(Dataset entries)
▬▬▬▬▬▬

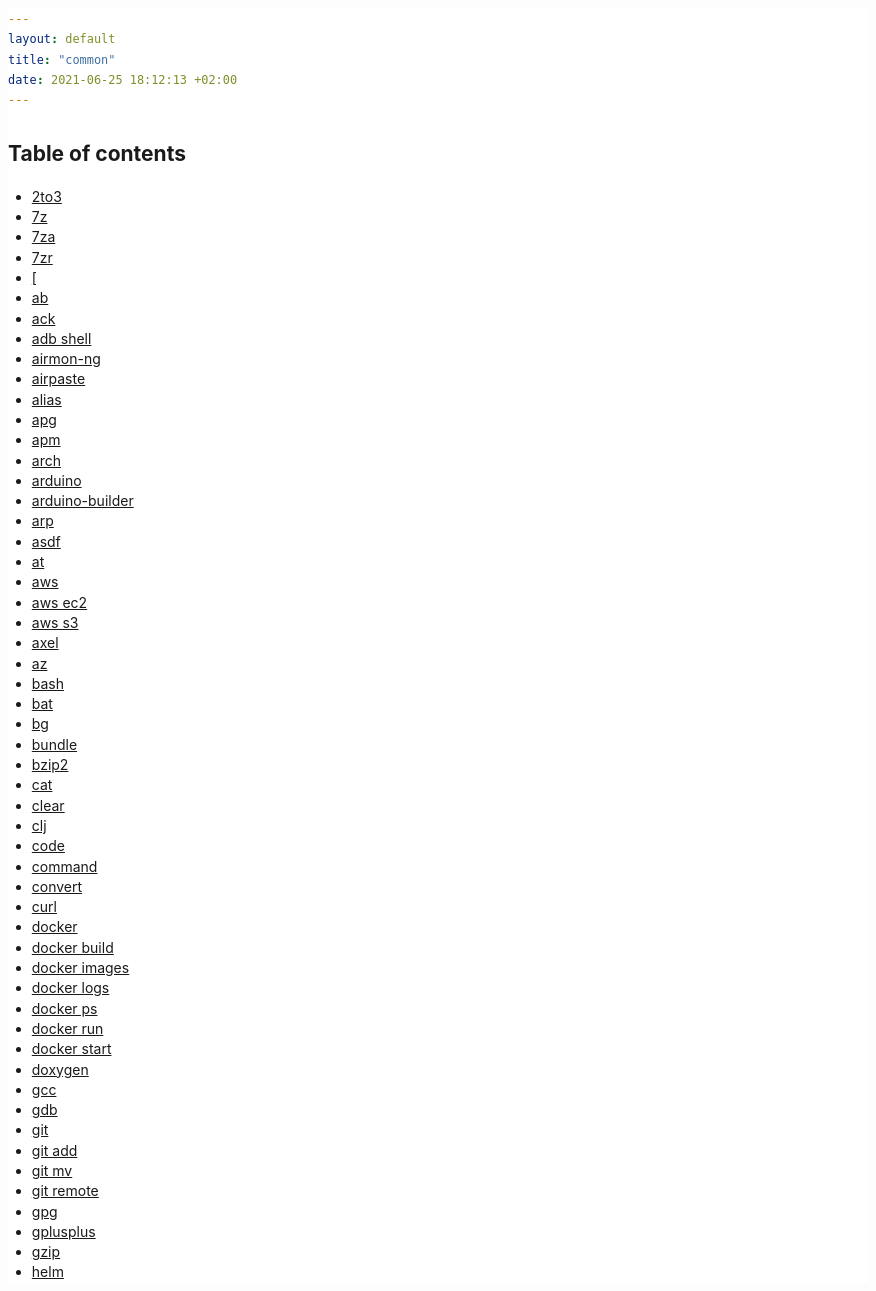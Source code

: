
 ```yaml
---
layout: default
title: "common"
date: 2021-06-25 18:12:13 +02:00
---
```

## Table of contents
* <a href="#2to3">2to3</a>
* <a href="#7z">7z</a>
* <a href="#7za">7za</a>
* <a href="#7zr">7zr</a>
* <a href="#[">[</a>
* <a href="#ab">ab</a>
* <a href="#ack">ack</a>
* <a href="#adb-shell">adb shell</a>
* <a href="#airmon-ng">airmon-ng</a>
* <a href="#airpaste">airpaste</a>
* <a href="#alias">alias</a>
* <a href="#apg">apg</a>
* <a href="#apm">apm</a>
* <a href="#arch">arch</a>
* <a href="#arduino">arduino</a>
* <a href="#arduino-builder">arduino-builder</a>
* <a href="#arp">arp</a>
* <a href="#asdf">asdf</a>
* <a href="#at">at</a>
* <a href="#aws">aws</a>
* <a href="#aws-ec2">aws ec2</a>
* <a href="#aws-s3">aws s3</a>
* <a href="#axel">axel</a>
* <a href="#az">az</a>
* <a href="#bash">bash</a>
* <a href="#bat">bat</a>
* <a href="#bg">bg</a>
* <a href="#bundle">bundle</a>
* <a href="#bzip2">bzip2</a>
* <a href="#cat">cat</a>
* <a href="#clear">clear</a>
* <a href="#clj">clj</a>
* <a href="#code">code</a>
* <a href="#command">command</a>
* <a href="#convert">convert</a>
* <a href="#curl">curl</a>
* <a href="#docker">docker</a>
* <a href="#docker-build">docker build</a>
* <a href="#docker-images">docker images</a>
* <a href="#docker-logs">docker logs</a>
* <a href="#docker-ps">docker ps</a>
* <a href="#docker-run">docker run</a>
* <a href="#docker-start">docker start</a>
* <a href="#doxygen">doxygen</a>
* <a href="#gcc">gcc</a>
* <a href="#gdb">gdb</a>
* <a href="#git">git</a>
* <a href="#git-add">git add</a>
* <a href="#git-mv">git mv</a>
* <a href="#git-remote">git remote</a>
* <a href="#gpg">gpg</a>
* <a href="#gplusplus">gplusplus</a>
* <a href="#gzip">gzip</a>
* <a href="#helm">helm</a>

▬▬▬▬▬▬

• **TO DO**: Whichever lines of the records above hold the word "arduino" should all be copied out.

• **RESULT**:
* <a href="#arduino">arduino</a>
* <a href="#arduino-builder">arduino-builder</a>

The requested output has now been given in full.